August 1945, and the Decision to Drop the Bomb

August 11, 2003
 

To the Editor: 

Nicholas D. Kristof (column, Aug. 5) writes that modern
Japanese scholarship "has bolstered" the "U.S. moral
position" in the atomic bombings of Hiroshima and Nagasaki.
But this is true only if one asks the wrong question and
ignores the critical issue. 

Of course, the Japanese military wanted to continue to
fight; no one disputes this. Would it have been allowed to
do so, however, once the impact of the Red Army's entrance
into the war had been digested - and had assurances been
given to Emperor Hirohito (as was done in August 1945)? 

Not in the judgment of American intelligence as early as
April 1945 - which is why the United States arranged for
Russian agreement to enter the war in early August (until
the atomic bomb gave it an alternative). And not in the
judgment of other modern Japanese historians. 
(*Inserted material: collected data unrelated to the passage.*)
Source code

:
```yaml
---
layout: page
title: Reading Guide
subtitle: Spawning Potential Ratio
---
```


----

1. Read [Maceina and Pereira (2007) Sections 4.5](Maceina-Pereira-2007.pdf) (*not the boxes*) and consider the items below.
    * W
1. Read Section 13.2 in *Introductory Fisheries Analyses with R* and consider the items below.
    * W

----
Not only was the Red Army likely to chew up what remained
of Japan's best divisions in Manchuria (thereby hitting the
military where it counted); an attack by the Soviet Union
was seen as a mortal political threat to the entire
imperial system. 

The judgment of the vast majority of top American military
leaders was that the bombings were unnecessary - including
(among many others), Generals Eisenhower, MacArthur, LeMay
and Arnold, and Adm. William D. Leahy, chairman of the
Joint Chiefs of Staff and chief of staff to the president. 
Gar Alperovitz 
Ogden, Quebec, Aug. 6, 2003 
The writer is the author of "The Decision to Use the Atomic Bomb."